Task goal:
If a line in the records below holds the word "main", copy it.

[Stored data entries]
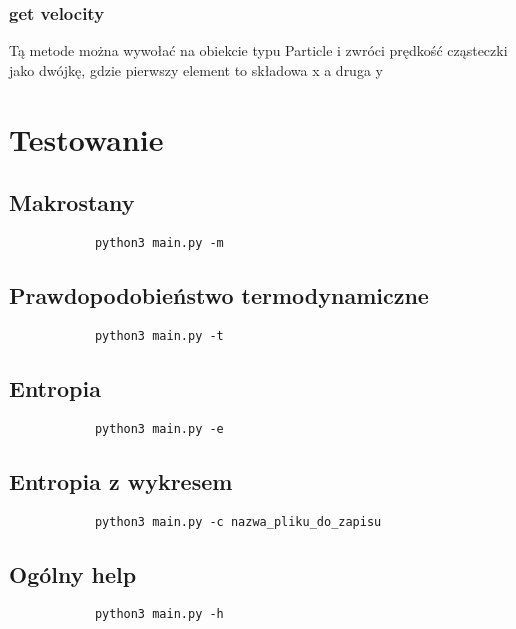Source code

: \documentclass[]{article}
\begin{document}
		\subsubsection{get velocity}
			Tą metode można wywołać na obiekcie typu Particle i zwróci prędkość cząsteczki jako dwójkę, gdzie pierwszy element to składowa x a druga y

\pagebreak

\section{Testowanie}
	\subsection{Makrostany}
		\begin{lstlisting}
			python3 main.py -m
		\end{lstlisting}
	\subsection{Prawdopodobieństwo termodynamiczne}
		\begin{lstlisting}
			python3 main.py -t
		\end{lstlisting}
	\subsection{Entropia}
		\begin{lstlisting}
			python3 main.py -e
		\end{lstlisting}
	\subsection{Entropia z wykresem}
		\begin{lstlisting}
			python3 main.py -c nazwa_pliku_do_zapisu
		\end{lstlisting}
	\subsection{Ogólny help}
		\begin{lstlisting}
			python3 main.py -h
		\end{lstlisting}
	
\end{document}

Your response:
			python3 main.py -m
			python3 main.py -t
			python3 main.py -e
			python3 main.py -c nazwa_pliku_do_zapisu
			python3 main.py -h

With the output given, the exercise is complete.